Plus au nord, Firka est plus proche de nous. C’est une des premières églises chrétiennes, un des premiers monastères de Nubie. Toute cette région a d’abord été convertie au Christianisme par des missionnaires venus de Byzance. Par la suite, de petits royaumes chrétiens étendirent leur pouvoir sur la région et les communautés religieuses connurent une vie florissante. Pendant 800 ans, le Christianisme se maintient en Nubie. Puis la montée de l’Islam le submergea. Alors les églises tombèrent en ruine. Elles seront définitivement perdues lorsque les eaux les recouvriront. Certaines contiennent des fresques d’une grande importance. Très peu d’entre elles ont fait l’objet de fouilles. [...]
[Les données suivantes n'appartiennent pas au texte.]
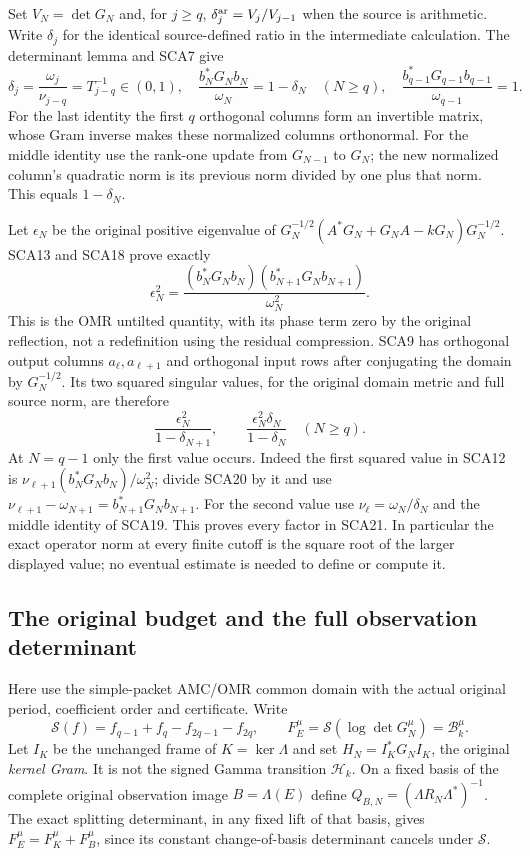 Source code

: Set $V_N=\det G_N$ and, for $j\ge q$,
$\delta_j^{\rm ar}=V_j/V_{j-1}$ when the source is arithmetic. Write
$\delta_j$ for the identical source-defined ratio in the intermediate
calculation. The determinant lemma and SCA7 give
\[
 \delta_j=\frac{\omega_j}{\nu_{j-q}}=T_{j-q}^{-1}\in(0,1),\quad
 \frac{b_N^*G_Nb_N}{\omega_N}=1-\delta_N\quad(N\ge q),\quad
 \frac{b_{q-1}^*G_{q-1}b_{q-1}}{\omega_{q-1}}=1.
 \tag{SCA19}
\]
For the last identity the first $q$ orthogonal columns form an invertible
matrix, whose Gram inverse makes these normalized columns orthonormal.
For the middle identity use the rank-one update from $G_{N-1}$ to $G_N$;
the new normalized column's quadratic norm is its previous norm divided
by one plus that norm. This equals $1-\delta_N$.

Let $\epsilon_N$ be the original positive eigenvalue of
$G_N^{-1/2}(A^*G_N+G_NA-kG_N)G_N^{-1/2}$.
SCA13 and SCA18 prove exactly
\[
 \epsilon_N^2
   =\frac{(b_N^*G_Nb_N)(b_{N+1}^*G_Nb_{N+1})}{\omega_N^2}.
 \tag{SCA20}
\]
This is the OMR untilted quantity, with its phase term zero by the original
reflection, not a redefinition using the residual compression.
SCA9 has orthogonal output columns $a_\ell,a_{\ell+1}$ and orthogonal
input rows after conjugating the domain by $G_N^{-1/2}$. Its two squared
singular values, for the original domain metric and full source norm, are
therefore
\[
 \boxed{\frac{\epsilon_N^2}{1-\delta_{N+1}},\qquad
        \frac{\epsilon_N^2\delta_N}{1-\delta_N}}
 \quad(N\ge q).
 \tag{SCA21}
\]
At $N=q-1$ only the first value occurs. Indeed the first squared value in
SCA12 is $\nu_{\ell+1}(b_N^*G_Nb_N)/\omega_N^2$; divide SCA20 by it
and use $\nu_{\ell+1}-\omega_{N+1}=b_{N+1}^*G_Nb_{N+1}$.
For the second value use
$\nu_\ell=\omega_N/\delta_N$ and the middle identity of SCA19.
This proves every factor in SCA21. In particular the exact operator norm
at every finite cutoff is the square root of the larger displayed value;
no eventual estimate is needed to define or compute it.

\subsection{The original budget and the full observation determinant}

Here use the simple-packet AMC/OMR common domain with the actual original
period, coefficient order and certificate. Write
\[
 \mathscr S(f)=f_{q-1}+f_q-f_{2q-1}-f_{2q},\qquad
 F_E^{\mu}=\mathscr S(\log\det G_N^{\mu})=\mathcal B_k^{\mu}.
 \tag{SCA22}
\]
Let $I_K$ be the unchanged frame of $K=\ker\Lambda$ and set
$H_N=I_K^*G_NI_K$, the original \emph{kernel Gram}. It is not the signed
Gamma transition $\mathcal H_k$. On a fixed basis of the complete original
observation image $B=\Lambda(E)$ define
$Q_{B,N}=(\Lambda R_N\Lambda^*)^{-1}$.
The exact splitting determinant, in any fixed lift of that basis, gives
$F_E^{\mu}=F_K^{\mu}+F_B^{\mu}$, since its constant change-of-basis
determinant cancels under $\mathscr S$.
De l’autre côté du fleuve, par rapport à Wadi-Halfa, voici Bouhen. Bouhen, où les archéologues travaillent depuis plusieurs années, a sans doute été, il y a quarante siècles, le quartier général de la région militaire de la cataracte et 2.000 hommes de troupe y tenaient garnison. Les archers du pharaon pouvaient, par ces meurtrières, balayer toute la pente du fossé intérieur. Le revêtement extérieur des murs de ces forts - construits en briques de boue - est lisse. Lorsqu’il est désagrégé, l’intérieur du mur apparaît. Des solives de bois empêchaient les attaquants de creuser le mur à la base. Certaines de ces solives entrecroisées sont d’une telle robustesse qu’elles sont encore en bon état aujourd’hui. Evidemment, à la première atteinte des eaux du nouveau lac, les briques redeviendront de la boue. [...]

Les travaux avancent. C’est une course contre le temps qui se joue avant que le "musée vivant" de Nubie, la terre de Koush ne disparaisse pour toujours. On a appelé la Nubie "l’historique arêne de l’ancien monde africain" et quelques érudits pensent que cette partie de la vallée du Nil peut recéler certaines clefs du passé de l’Afrique. La campagne internationale lancée par l’Unesco pour assurer les fouilles archéologiques des sites et, si possible, sauver les monuments de l’antique Nubie est un défi à notre civilisation. Si nous ne le relevons pas, un chapitre important de l’histoire de l’humanité sera à jamais enseveli sous les eaux. » [Intégralité du texte en note]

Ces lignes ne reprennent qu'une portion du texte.